Sobre o pano de fundo de uma economia privada em ruínas e mais dependente do que nunca dos dinheiros públicos, vemos um Estado disposto a gastar sem contenção o dinheiro que não tem e que há-de vir da Europa. Mas só quem acredita que o dinheiro nasce debaixo das pedras é que pode pensar que isto vai acabar bem.

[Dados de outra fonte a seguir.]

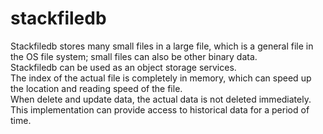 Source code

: # stackfiledb
 
Stackfiledb stores many small files in a large file, which is a general file in the OS file system; small files can also be other binary data.  
Stackfiledb can be used as an object storage services.   
The index of the actual file is completely in memory, which can speed up the location and reading speed of the file.  
When delete and update data, the actual data is not deleted immediately. This implementation can provide access to historical data for a period of time.  
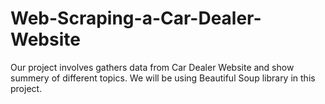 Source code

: # Web-Scraping-a-Car-Dealer-Website
Our project involves gathers data from Car Dealer Website and show summery of different topics. We will be using Beautiful Soup library in this project.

3 Efacec: “Empresa estratégica” para o país, centenária, verdadeira escola de engenharia de ponta, inovadora, altamente rentável, exportando 90% da produção. Cobiçada por meio mundo, acabou nas mãos da “engenheira” Isabel dos Santos e do seu dinheiro feito “por mérito próprio”. Recebida na empresa com pompa, circunstância e curvatura de espinhas, não arriscou, porém, um euro seu, que melhor investido foi no Dubai. Tornou-se dona da Efacec exclusivamente com dinheiros arregimentados junto da banca portuguesa. Mas, mal caiu em desgraça e viu os seus bens arrestados às ordens de Luanda, a mesma banca fechou as portas à Efacec e dispôs-se a estrangulá-la, se necessário até à morte, com os seus 2500 trabalhadores. Os bancos viraram costas, os seus outros accionistas de referência, nomes grandes da indústria nacional — a Têxtil Manuel Gonçalves e o Grupo Melo —, deixaram correr e, dos “cinco ou seis” compradores que nos dizem já estar na calha, nem um se mostrou. Restou o Estado. Agora, somos assim também donos de uma metalomecânica. Com o aplauso unânime e jamais visto dos trabalhadores, dos sindicatos e dos outros accionistas privados. Cuja única preocupação é que o Governo sucumba à tentação da venda aos tais compradores que nos dizem fazer fila à porta e deixe a empresa e os trabalhadores fora da única protecção garantida: a do dinheiro dos contribuintes. Vai acabar bem.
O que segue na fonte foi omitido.